One worry I have about public discourse right now is that we rarely actually engage with those with whom we disagree except to denounce them. In the social media age, stridency seems to be the only form of engaging with people who are different from us. But it shouldn’t be the only way. We have to create spaces of encounter, that nurture deep empathy and curiosity.

Take the vaccine debate as an example. If I rant against “anti-vaxxers,” there’s no way the conversation will move forward in a meaningful way. Calling people anti-vaxxers just signals to those who are on my side that our side is on the “side of the angels.” A term like “vaccine hesitancy” is better. You’re no longer putting a label on people but describing an attitude that someone holds at this moment in time, for which there might be a host of reasons.

Avoiding labels puts you in a better position to listen with curiosity and empathy. Only then is it possible to establish a relationship of trust, within which both parties can truly hear the other. We have to move beyond zero-sum games, where one side wins only if the other side loses. We need to grasp what it is that we all are losing by clinging to ideological identities, identifying with our political brand, and failing to locate our common interests.

Building spaces for empathetic encounter is not for the faint of heart. We all have the tendency to become more invested in defending our identities and shoring up power than in building trust and coalitions. Such initiatives therefore elicit attacks from friends and enemies alike. Rightly construed, this is an indication of the power of the politics of humility, not of its futility.

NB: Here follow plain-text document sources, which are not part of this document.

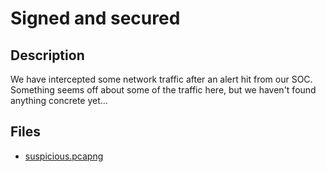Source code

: # Signed and secured

## Description

We have intercepted some network traffic after an alert hit from our SOC. Something seems off about some of the traffic here, but we haven't found anything concrete yet...

## Files

* [suspicious.pcapng](files/suspicious.pcapng)

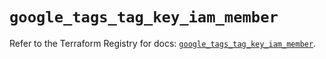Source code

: # `google_tags_tag_key_iam_member`

Refer to the Terraform Registry for docs: [`google_tags_tag_key_iam_member`](https://registry.terraform.io/providers/hashicorp/google-beta/5.43.1/docs/resources/google_tags_tag_key_iam_member).
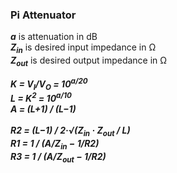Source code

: ### Pi Attenuator
___a___ is attenuation in dB<br>
___Z<sub>in</sub>___ is desired input impedance in &#x2126;<br>
___Z<sub>out</sub>___ is desired output impedance in &#x2126;<br>

___K = V<sub>I</sub>/V<sub>O</sub> = 10<sup>a/20</sup>___<br>
___L = K<sup>2</sup> = 10<sup>a/10</sup>___<br>
___A = (L+1) / (L&minus;1)___<br><br>
___R2 = (L&minus;1) / 2&middot;&radic;(Z<sub>in</sub> &middot; Z<sub>out</sub> / L)___<br>
___R1 = 1 / (A/Z<sub>in</sub> &minus; 1/R2)___<br>
___R3 = 1 / (A/Z<sub>out</sub> &minus; 1/R2)___
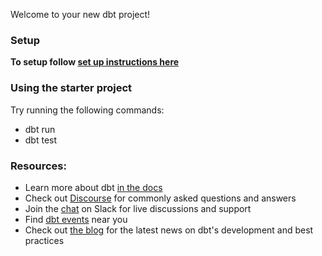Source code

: Welcome to your new dbt project!
 
### Setup
 
**To setup follow [set up instructions here](https://drexel-uhc.github.io/analytics-corner/pages/manuals/dbt/get-started-install.html#clone-template-repository-duckdb-dbt-template)**
 
 
### Using the starter project

Try running the following commands:
- dbt run
- dbt test


### Resources:
- Learn more about dbt [in the docs](https://docs.getdbt.com/docs/introduction)
- Check out [Discourse](https://discourse.getdbt.com/) for commonly asked questions and answers
- Join the [chat](https://community.getdbt.com/) on Slack for live discussions and support
- Find [dbt events](https://events.getdbt.com) near you
- Check out [the blog](https://blog.getdbt.com/) for the latest news on dbt's development and best practices
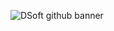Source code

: ![DSoft github banner](https://user-images.githubusercontent.com/108980710/212328194-68ac5bf7-e06d-46ca-9891-71c14413be8b.jpg)
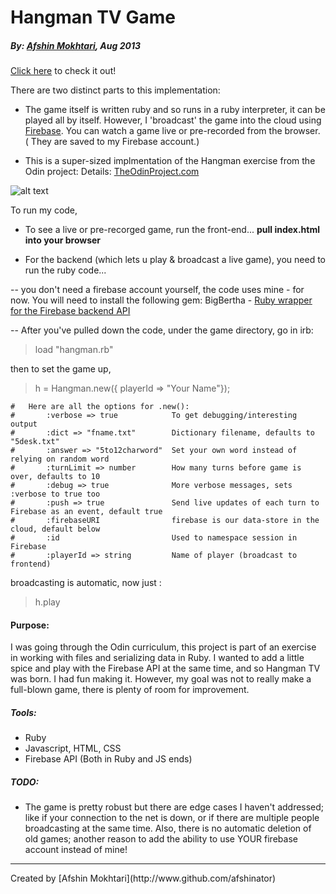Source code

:Hangman TV Game
============

##### By: [Afshin Mokhtari](https://github.com/afshinator), Aug 2013
[Click here](http://) to check it out!


There are two distinct parts to this implementation:

* The game itself is written ruby and so runs in a ruby interpreter, it can be played all by itself.
However, I 'broadcast' the game into the cloud using [Firebase](https://www.firebase.com/).
You can watch a game live or pre-recorded from the browser. ( They are saved to my Firebase account.)


* This is a super-sized implmentation of the Hangman exercise from the Odin project:
Details:  [TheOdinProject.com](http://www.theodinproject.com/courses/ruby-programming/lessons/files-and-serialization)

![alt text][logo]


To run my code,

 - To see a live or pre-recorged game, run the front-end... **pull index.html into your browser**

 - For the backend (which lets u play & broadcast a live game), you need to run the ruby code...

 -- you don't need a firebase account yourself, the code uses mine - for now.
 You will need to install the following gem: 
 BigBertha - [Ruby wrapper for the Firebase backend API](http://derailed.github.io/bigbertha/)

 -- After you've pulled down the code, under the game directory, 
 go in irb:

>load "hangman.rb"

then to set the game up, 
>h = Hangman.new({ playerId => "Your Name"});

	#	Here are all the options for .new(): 
	#		:verbose => true 			To get debugging/interesting output
	#  		:dict => "fname.txt"		Dictionary filename, defaults to "5desk.txt"
	# 		:answer => "5to12charword"  Set your own word instead of relying on random word
	#  		:turnLimit => number		How many turns before game is over, defaults to 10
	#  		:debug => true				More verbose messages, sets :verbose to true too
	#  		:push => true				Send live updates of each turn to Firebase as an event, default true
	#  		:firebaseURI 				firebase is our data-store in the cloud, default below
	# 		:id                         Used to namespace session in Firebase
	#  		:playerId => string 		Name of player (broadcast to frontend)


broadcasting is automatic, now just :
>h.play

#### Purpose:
I was going through the Odin curriculum, this project is part of an exercise in working with files and serializing data in Ruby.  I wanted to add a little spice and play with the Firebase API at the same time, and so Hangman TV was born.  I had fun making it.  However, my goal was not to really make a full-blown game, there is plenty of room for improvement.

##### Tools:
- Ruby
- Javascript, HTML, CSS
- Firebase API (Both in Ruby and JS ends)

##### TODO:
- The game is pretty robust but there are edge cases I haven't addressed; like if your connection to the net is down, or if there are multiple people broadcasting at the same time.  Also, there is no automatic deletion of old games; another reason to add the ability to use YOUR firebase account instead of mine!


<hr>
Created by [Afshin Mokhtari](http://www.github.com/afshinator)

[logo]:http://24.media.tumblr.com/09ddacd6ec02e06fe5b1e57c5eb379fd/tumblr_mwdlag98LX1sh230co1_1280.jpg "Hangman snapshot"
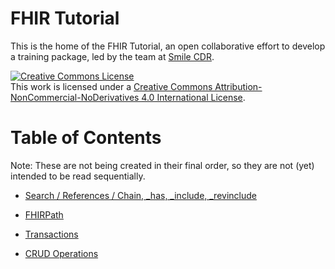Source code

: # FHIR Tutorial

This is the home of the FHIR Tutorial, an open collaborative effort to develop a training package, led by the team at [Smile CDR](https://smilecdr.com).

<a rel="license" href="http://creativecommons.org/licenses/by-nc-nd/4.0/"><img alt="Creative Commons License" style="border-width:0" src="https://i.creativecommons.org/l/by-nc-nd/4.0/88x31.png" /></a><br />This work is licensed under a <a rel="license" href="http://creativecommons.org/licenses/by-nc-nd/4.0/">Creative Commons Attribution-NonCommercial-NoDerivatives 4.0 International License</a>.

# Table of Contents

Note: These are not being created in their final order, so they are not (yet) intended to be read sequentially.

* [Search / References / Chain, _has, _include, _revinclude](Search_References_ChainHasIncludeRevinclude/lesson.md)

* [FHIRPath](FHIRPath/lesson.md)

* [Transactions](Transactions/lesson.md)

* [CRUD Operations](CRUD%20operations/lesson.md)
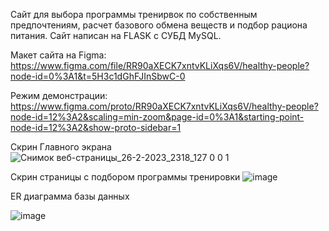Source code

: 
Сайт для выбора программы тренирвок по собственным предпочтениям, расчет базового обмена веществ и подбор рациона питания. Сайт написан на FLASK с СУБД MySQL.

Макет сайта на Figma: https://www.figma.com/file/RR90aXECK7xntvKLiXqs6V/healthy-people?node-id=0%3A1&t=5H3c1dGhFJInSbwC-0

Режим демонстрации: https://www.figma.com/proto/RR90aXECK7xntvKLiXqs6V/healthy-people?node-id=12%3A2&scaling=min-zoom&page-id=0%3A1&starting-point-node-id=12%3A2&show-proto-sidebar=1

Скрин Главного экрана
![Снимок веб-страницы_26-2-2023_2318_127 0 0 1](https://user-images.githubusercontent.com/92994381/221427945-9687b1e5-a64c-4bd6-b650-19c4f2070ca0.jpeg)


Скрин страницы с подбором программы тренировки
![image](https://user-images.githubusercontent.com/92994381/221427564-79133ac5-ae84-4deb-b02b-8840781356bb.png)



ER диаграмма базы данных

![image](https://user-images.githubusercontent.com/92994381/221426373-f816917f-b3ee-4fcd-abbc-6cdfa0c8ed00.png)
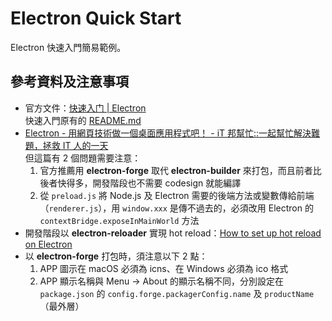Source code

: # Electron Quick Start

Electron 快速入門簡易範例。

## 參考資料及注意事項
* 官方文件：[快速入门 | Electron](https://www.electronjs.org/zh/docs/latest/tutorial/quick-start)  
  快速入門原有的 [README.md](README.old.md)
* [Electron - 用網頁技術做一個桌面應用程式吧！ - iT 邦幫忙::一起幫忙解決難題，拯救 IT 人的一天](https://ithelp.ithome.com.tw/articles/10254357)  
  但這篇有 2 個問題需要注意：
  1. 官方推薦用 **electron-forge** 取代 **electron-builder** 來打包，而且前者比後者快得多，開發階段也不需要 codesign 就能編譯
  2. 從 `preload.js` 將 Node.js 及 Electron 需要的後端方法或變數傳給前端（`renderer.js`），用 `window.xxx` 是傳不過去的，必須改用 Electron 的 `contextBridge.exposeInMainWorld` 方法
* 開發階段以 **electron-reloader** 實現 hot reload：[How to set up hot reload on Electron](https://flaviocopes.com/electron-hot-reload/)
* 以 **electron-forge** 打包時，須注意以下 2 點：
  1. APP 圖示在 macOS 必須為 icns、在 Windows 必須為 ico 格式
  2. APP 顯示名稱與 Menu -> About 的顯示名稱不同，分別設定在 `package.json` 的 `config.forge.packagerConfig.name` 及 `productName`（最外層）

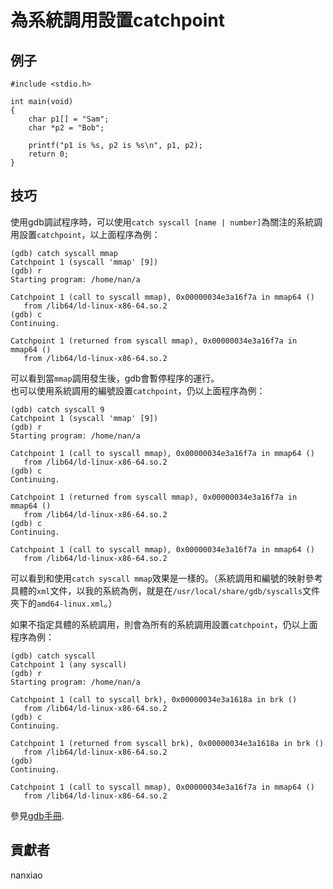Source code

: # 為系統調用設置catchpoint
## 例子
	#include <stdio.h>

	int main(void)
	{
	    char p1[] = "Sam";
	    char *p2 = "Bob";
	
	    printf("p1 is %s, p2 is %s\n", p1, p2);
	    return 0;
	}



## 技巧
使用gdb調試程序時，可以使用`catch syscall [name | number]`為關注的系統調用設置`catchpoint`，以上面程序為例：  

	(gdb) catch syscall mmap
	Catchpoint 1 (syscall 'mmap' [9])
	(gdb) r
	Starting program: /home/nan/a
	
	Catchpoint 1 (call to syscall mmap), 0x00000034e3a16f7a in mmap64 ()
	   from /lib64/ld-linux-x86-64.so.2
	(gdb) c
	Continuing.
	
	Catchpoint 1 (returned from syscall mmap), 0x00000034e3a16f7a in mmap64 ()
	   from /lib64/ld-linux-x86-64.so.2


可以看到當`mmap`調用發生後，gdb會暫停程序的運行。  
也可以使用系統調用的編號設置`catchpoint`，仍以上面程序為例：  

	(gdb) catch syscall 9
	Catchpoint 1 (syscall 'mmap' [9])
	(gdb) r
	Starting program: /home/nan/a
	
	Catchpoint 1 (call to syscall mmap), 0x00000034e3a16f7a in mmap64 ()
	   from /lib64/ld-linux-x86-64.so.2
	(gdb) c
	Continuing.
	
	Catchpoint 1 (returned from syscall mmap), 0x00000034e3a16f7a in mmap64 ()
	   from /lib64/ld-linux-x86-64.so.2
	(gdb) c
	Continuing.
	
	Catchpoint 1 (call to syscall mmap), 0x00000034e3a16f7a in mmap64 ()
	   from /lib64/ld-linux-x86-64.so.2
可以看到和使用`catch syscall mmap`效果是一樣的。（系統調用和編號的映射參考具體的`xml`文件，以我的系統為例，就是在`/usr/local/share/gdb/syscalls`文件夾下的`amd64-linux.xml`。）

如果不指定具體的系統調用，則會為所有的系統調用設置`catchpoint`，仍以上面程序為例：  

	(gdb) catch syscall
	Catchpoint 1 (any syscall)
	(gdb) r
	Starting program: /home/nan/a
	
	Catchpoint 1 (call to syscall brk), 0x00000034e3a1618a in brk ()
	   from /lib64/ld-linux-x86-64.so.2
	(gdb) c
	Continuing.
	
	Catchpoint 1 (returned from syscall brk), 0x00000034e3a1618a in brk ()
	   from /lib64/ld-linux-x86-64.so.2
	(gdb)
	Continuing.
	
	Catchpoint 1 (call to syscall mmap), 0x00000034e3a16f7a in mmap64 ()
	   from /lib64/ld-linux-x86-64.so.2



參見[gdb手冊](https://sourceware.org/gdb/onlinedocs/gdb/Set-Catchpoints.html).

## 貢獻者

nanxiao
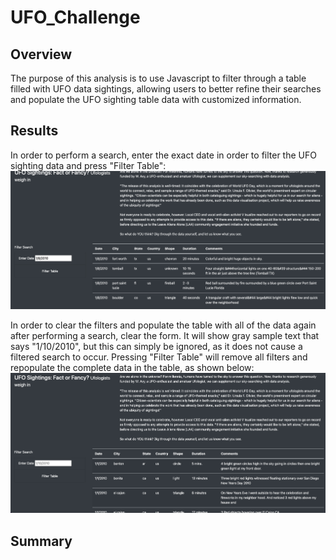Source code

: # UFO_Challenge

## Overview

The purpose of this analysis is to use Javascript to filter through a table filled with UFO data sightings, allowing users to better refine their searches and populate the UFO sighting table data with customized information. 


## Results

In order to perform a search, enter the exact date in order to filter the UFO sighting data and press "Filter Table":
![UFODataFilter1](https://github.com/tylerfallon/UFO_Challenge/blob/main/web/static/images/ufo1.png?raw=true)

In order to clear the filters and populate the table with all of the data again after performing a search, clear the form. It will show gray sample text that says "1/10/2010", but this can simply be ignored, as it does not cause a filtered search to occur. Pressing "Filter Table" will remove all filters and repopulate the complete data in the table, as shown below:
![UFODataFilter2](https://github.com/tylerfallon/UFO_Challenge/blob/main/web/static/images/ufo2.png?raw=true)


## Summary

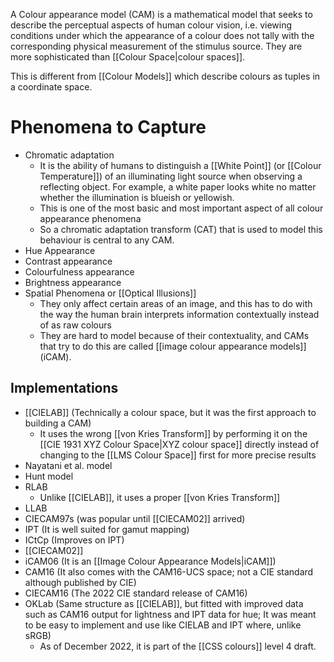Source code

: A Colour appearance model (CAM) is a mathematical model that seeks to describe the perceptual aspects of human colour vision, i.e. viewing conditions under which the appearance of a colour does not tally with the corresponding physical measurement of the stimulus source. They are more sophisticated than [[Colour Space|colour spaces]].

This is different from [[Colour Models]] which describe colours as tuples in a coordinate space.

# Phenomena to Capture
- Chromatic adaptation
	- It is the ability of humans to distinguish a [[White Point]] (or [[Colour Temperature]]) of an illuminating light source when observing a reflecting object. For example, a white paper looks white no matter whether the illumination is blueish or yellowish.
	- This is one of the most basic and most important aspect of all colour appearance phenomena
	- So a chromatic adaptation transform (CAT) that is used to model this behaviour is central to any CAM.
- Hue Appearance
- Contrast appearance
- Colourfulness appearance
- Brightness appearance
- Spatial Phenomena or [[Optical Illusions]]
	- They only affect certain areas of an image, and this has to do with the way the human brain interprets information contextually instead of as raw colours
	- They are hard to model because of their contextuality, and CAMs that try to do this are called [[image colour appearance models]] (iCAM).
## Implementations
- [[CIELAB]] (Technically a colour space, but it was the first approach to building a CAM)
	- It uses the wrong [[von Kries Transform]] by performing it on the [[CIE 1931 XYZ Colour Space|XYZ colour space]] directly instead of changing to the [[LMS Colour Space]] first for more precise results
- Nayatani et al. model
- Hunt model
- RLAB
	- Unlike [[CIELAB]], it uses a proper [[von Kries Transform]]
- LLAB
- CIECAM97s (was popular until [[CIECAM02]] arrived)
- IPT (It is well suited for gamut mapping)
- ICtCp (Improves on IPT)
- [[CIECAM02]]
- iCAM06 (It is an [[Image Colour Appearance Models|iCAM]])
- CAM16 (It also comes with the CAM16-UCS space; not a CIE standard although published by CIE)
- CIECAM16 (The 2022 CIE standard release of CAM16)
- OKLab (Same structure as [[CIELAB]], but fitted with improved data such as CAM16 output for lightness and IPT data for hue; It was meant to be easy to implement and use like CIELAB and IPT where, unlike sRGB)
	- As of December 2022, it is part of the [[CSS colours]] level 4 draft.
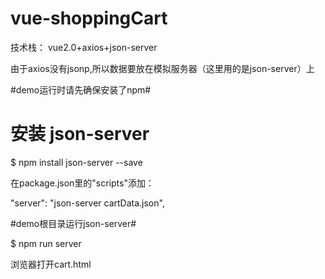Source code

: # vue-shoppingCart
技术栈： vue2.0+axios+json-server

由于axios没有jsonp,所以数据要放在模拟服务器（这里用的是json-server）上

#demo运行时请先确保安装了npm#

# 安装 json-server

$ npm install json-server  --save

在package.json里的"scripts"添加：

"server": "json-server cartData.json",

#demo根目录运行json-server#

$ npm run server

浏览器打开cart.html
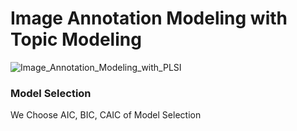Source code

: # Image Annotation Modeling with Topic Modeling
![Image_Annotation_Modeling_with_PLSI](https://user-images.githubusercontent.com/42240862/152486493-ac39455f-3237-4bcf-b4f5-97b0e0904a0e.png)

### Model Selection
We Choose AIC, BIC, CAIC of Model Selection
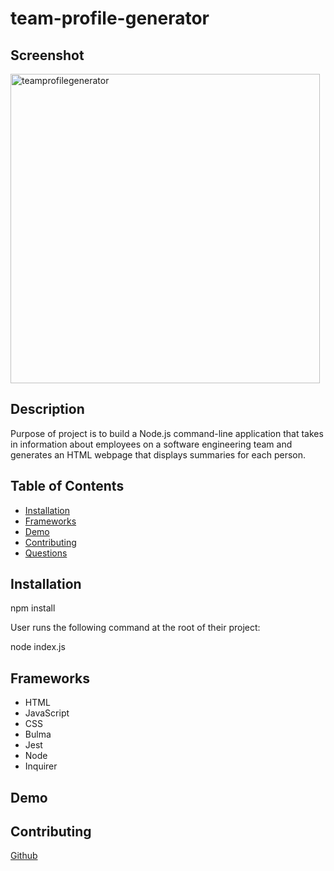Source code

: # team-profile-generator

## Screenshot

<img width="495" alt="teamprofilegenerator" src="https://user-images.githubusercontent.com/83384131/131281961-3c985b6a-ce32-43dd-8ba1-dfde645f67a2.png">

## Description 

Purpose of project is to build a Node.js command-line application that takes in information about employees on a software engineering team and generates an HTML webpage that displays summaries for each person.

## Table of Contents 

* [Installation](#installation)
* [Frameworks](#frameworks) 
* [Demo](#demo)
* [Contributing](#contributing)
* [Questions](#questions)

## Installation

npm install

User runs the following command at the root of their project:

node index.js

## Frameworks

* HTML
* JavaScript
* CSS 
* Bulma
* Jest
* Node
* Inquirer

## Demo


## Contributing 

[Github](https://github.com/brookemadison)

[1] See Jennifer Herdt, “Women Missionaries, Global Entrepreneurs,” Reflections, Spring 2011.

[2] See Herdt, “Risky Dialogue,” Reflections, Spring 2018. There she writes: “There are times, to be sure, when dialogue is not an option, and we must fight, or run, or loudly lament,” she writes. “Even then, we must pray for our enemies and act with a view to opening lines of dialogue, however remote this may seem in that moment. Our target is injustice and enmity, not our enemy.”